AIM OF THE EXERCISE
Show each line of the entries below in which the word "belonging" appears.

Saved data entries
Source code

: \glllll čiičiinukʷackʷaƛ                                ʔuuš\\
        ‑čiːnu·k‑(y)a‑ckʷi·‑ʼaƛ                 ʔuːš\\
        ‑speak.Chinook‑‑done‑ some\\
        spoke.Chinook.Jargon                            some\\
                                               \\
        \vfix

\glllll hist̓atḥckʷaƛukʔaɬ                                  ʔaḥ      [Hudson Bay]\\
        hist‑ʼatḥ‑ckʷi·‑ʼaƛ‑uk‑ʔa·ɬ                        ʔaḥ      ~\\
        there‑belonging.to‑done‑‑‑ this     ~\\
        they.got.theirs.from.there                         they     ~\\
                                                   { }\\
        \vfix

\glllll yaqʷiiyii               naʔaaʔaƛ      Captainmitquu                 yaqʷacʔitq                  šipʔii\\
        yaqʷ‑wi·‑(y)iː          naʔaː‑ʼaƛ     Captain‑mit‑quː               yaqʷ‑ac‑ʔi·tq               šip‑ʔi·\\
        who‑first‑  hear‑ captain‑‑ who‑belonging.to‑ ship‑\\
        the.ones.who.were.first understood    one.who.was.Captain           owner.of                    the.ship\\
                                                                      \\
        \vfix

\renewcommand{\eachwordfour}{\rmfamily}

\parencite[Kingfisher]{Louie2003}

...

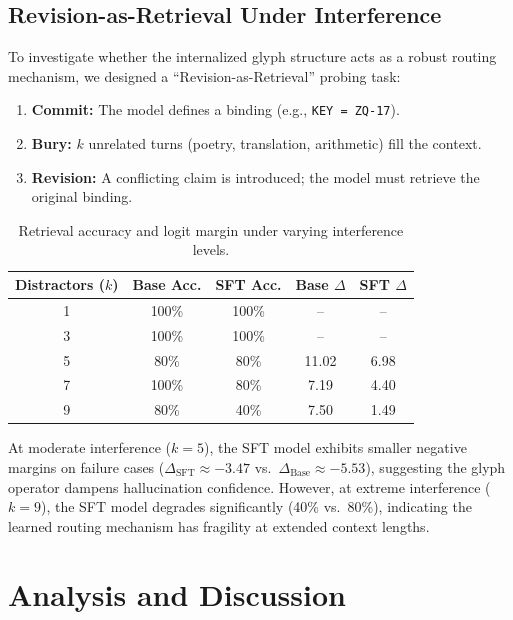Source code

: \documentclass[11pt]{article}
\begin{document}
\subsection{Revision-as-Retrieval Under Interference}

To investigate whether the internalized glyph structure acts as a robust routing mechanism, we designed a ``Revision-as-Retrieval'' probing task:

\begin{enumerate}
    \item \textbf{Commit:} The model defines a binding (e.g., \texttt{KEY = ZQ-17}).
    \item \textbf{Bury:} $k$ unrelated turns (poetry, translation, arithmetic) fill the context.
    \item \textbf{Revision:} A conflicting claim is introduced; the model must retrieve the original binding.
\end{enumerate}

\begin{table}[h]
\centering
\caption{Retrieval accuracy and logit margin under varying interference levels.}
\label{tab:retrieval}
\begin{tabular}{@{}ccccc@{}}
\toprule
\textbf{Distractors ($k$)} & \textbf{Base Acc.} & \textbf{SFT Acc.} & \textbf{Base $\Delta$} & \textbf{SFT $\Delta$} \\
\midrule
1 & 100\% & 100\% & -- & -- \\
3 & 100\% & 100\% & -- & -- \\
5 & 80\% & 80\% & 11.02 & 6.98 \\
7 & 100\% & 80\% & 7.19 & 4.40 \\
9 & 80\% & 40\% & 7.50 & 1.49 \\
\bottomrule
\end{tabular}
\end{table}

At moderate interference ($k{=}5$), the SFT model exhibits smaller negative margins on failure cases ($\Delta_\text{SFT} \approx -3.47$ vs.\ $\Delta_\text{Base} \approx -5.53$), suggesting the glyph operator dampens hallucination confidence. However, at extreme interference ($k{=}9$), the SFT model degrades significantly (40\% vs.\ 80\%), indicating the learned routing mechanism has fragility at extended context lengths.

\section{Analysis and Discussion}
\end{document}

RESPONSE
        there‑belonging.to‑done‑‑‑ this     ~\\
        who‑first‑  hear‑ captain‑‑ who‑belonging.to‑ ship‑\\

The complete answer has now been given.